World Bank backs massive India coal plant, calls it "clean development"

AP Photo/Rajesh Nirgude
In this 2005 photo, India's main opposition Bharatiya Janta Party workers shout slogans against the western Indian Maharashtra state government during a protest in Bombay against power shortages.

The World Bank Group has come under fire from environmentalists for approving financing for a 4-billion-watt coal-fired power plant in Mundra, Gujarat, India, which will be funded in part by money intended to reduce carbon emissions.

On Tuesday, the board of the World Bank Group's International Finance Corporation approved $450 million in loans over 20 years for the hyperbolically named Tata Ultra Mega, a $4.14 billion power plant expected to go online in mid-2011. The plant, run by Tata, India's largest corporation, will provide electricity for five states in the north and west.

According to a press release from the IFC, the plant will be India's cleanest and most efficient:

While the plant will emit 23 million tons of CO2, its use of supercritical technology will make it India’s most efficient coal-fired plant. The intensity of the plant’s carbon emissions is expected to be 40 percent less than the average of existing coal-fired plants in India and 16 percent less than the average of coal plants in OECD countries. Its competitive tariff will also improve access to energy for many low-income people in the country.

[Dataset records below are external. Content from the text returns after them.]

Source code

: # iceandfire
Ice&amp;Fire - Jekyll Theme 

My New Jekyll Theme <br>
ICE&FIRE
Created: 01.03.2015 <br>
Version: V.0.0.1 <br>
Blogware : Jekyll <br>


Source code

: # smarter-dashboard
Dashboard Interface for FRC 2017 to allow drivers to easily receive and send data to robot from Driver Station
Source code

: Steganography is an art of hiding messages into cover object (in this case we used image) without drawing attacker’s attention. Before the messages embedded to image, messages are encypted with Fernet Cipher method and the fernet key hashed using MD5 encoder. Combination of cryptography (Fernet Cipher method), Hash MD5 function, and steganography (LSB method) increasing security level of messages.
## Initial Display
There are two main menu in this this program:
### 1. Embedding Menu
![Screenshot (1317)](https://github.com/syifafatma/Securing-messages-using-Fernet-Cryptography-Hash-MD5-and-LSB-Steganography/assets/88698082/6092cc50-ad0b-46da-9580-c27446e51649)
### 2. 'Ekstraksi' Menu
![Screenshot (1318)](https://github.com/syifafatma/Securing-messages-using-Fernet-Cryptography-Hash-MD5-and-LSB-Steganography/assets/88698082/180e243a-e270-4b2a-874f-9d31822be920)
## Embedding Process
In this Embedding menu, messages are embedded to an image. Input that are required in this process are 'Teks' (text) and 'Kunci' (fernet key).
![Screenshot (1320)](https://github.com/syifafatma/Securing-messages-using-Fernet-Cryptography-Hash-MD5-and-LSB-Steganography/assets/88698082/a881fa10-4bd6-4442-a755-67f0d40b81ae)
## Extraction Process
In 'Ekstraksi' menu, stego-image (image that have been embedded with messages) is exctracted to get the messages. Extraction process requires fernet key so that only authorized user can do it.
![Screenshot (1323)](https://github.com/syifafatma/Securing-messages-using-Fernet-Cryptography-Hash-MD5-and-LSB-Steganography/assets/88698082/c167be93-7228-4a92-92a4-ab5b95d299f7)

How much is 23 million tons of CO2? According to this handy website produced by the Center for Global Development, if it were running today, the Mega Ultra would be, in absolute terms, the second highest CO2 emitting power plant in India and the 23rd highest in the world.

Despite these figures, the plant's relative per-capita efficiency qualifies as a Clean Development Mechanism under the Kyoto Protocol, which means that industrialized countries can invest in it as a low-cost alternative to reducing carbon emissions in their own country.

This has some environmentalists outraged. In a scathing commentary in Foreign Policy In Focus Daphne Wysham and Shakuntala Makhijani condemn what they call "climate profiteering" by the World Bank, Tata, and industrialized countries:

The World Bank has seized upon the immense challenges climate change poses to humanity and is now front and center in the complicated, international world of carbon finance. It can turn the dirtiest carbon credits into gold.

How exactly, does this work, you ask?

Quite simply: The Bank finances a fossil fuel project, involving oil, natural gas, or coal, in Poor Country A. Rich Country B asks the Bank to help arrange carbon credits so Country B can tell its carbon counters it’s taking serious action on climate change. The World Bank kindly obliges, offering carbon credits for a price far lower than Country B would have to pay if Country B made those cuts at home. Country A gets a share of the cash to invest in equipment to make fossil fuel project slightly more efficient, the World Bank takes its 13% cut, and everyone is happy.

Everyone, that is, who is cashing in on this deal. If you’re after a real solution to the climate crisis, these shenanigans can and should make you unhappy.

But despite the dubious environmental benefits of the Mega Ultra, the fact remains that India desperately needs reliable power. It's very easy for someone like me, sitting in a well-lit Boston office (okay, cubicle), to gloss over what it's like to live with sporadic power. According to the Mega Ultra's project description, the states that the plant would serve currently face energy shortages ranging from 7 percent to 19 percent and peak power shortages ranging from 10 percent to 30 percent. And more than half of India's rural households have no electricity. If India is ever going to lift its population out of poverty, it needs electricity.

But there could be a better option. An analysis by David Wheeler, a former World Bank economist, shows that the Mundra region is a great candidate for thermal solar power because it's sparsely settled and gets a lot of sun. The cost of solar power, he says, would cost 8.23 cents per kilowatt-hour, versus 7.65 cents for Mega Ultra's coal. He shows that the remaining cost gap could be completely covered by financing from international clean technology funds, that is, true carbon offsets. If Mundra went solar, Wheeler argues, the project would improve the World Bank's image and help advance technology in renewable energy. Not to mention keeping Gujarat's skies free of mercury and toxic particulates.

But the check has already been signed for the Ultra Mega, so it would take tremendous public pressure to keep it from going online. Given India' acute need for electricity, those opposing the plant will need to work hard to reframe the debate away from one the environment versus prosperity.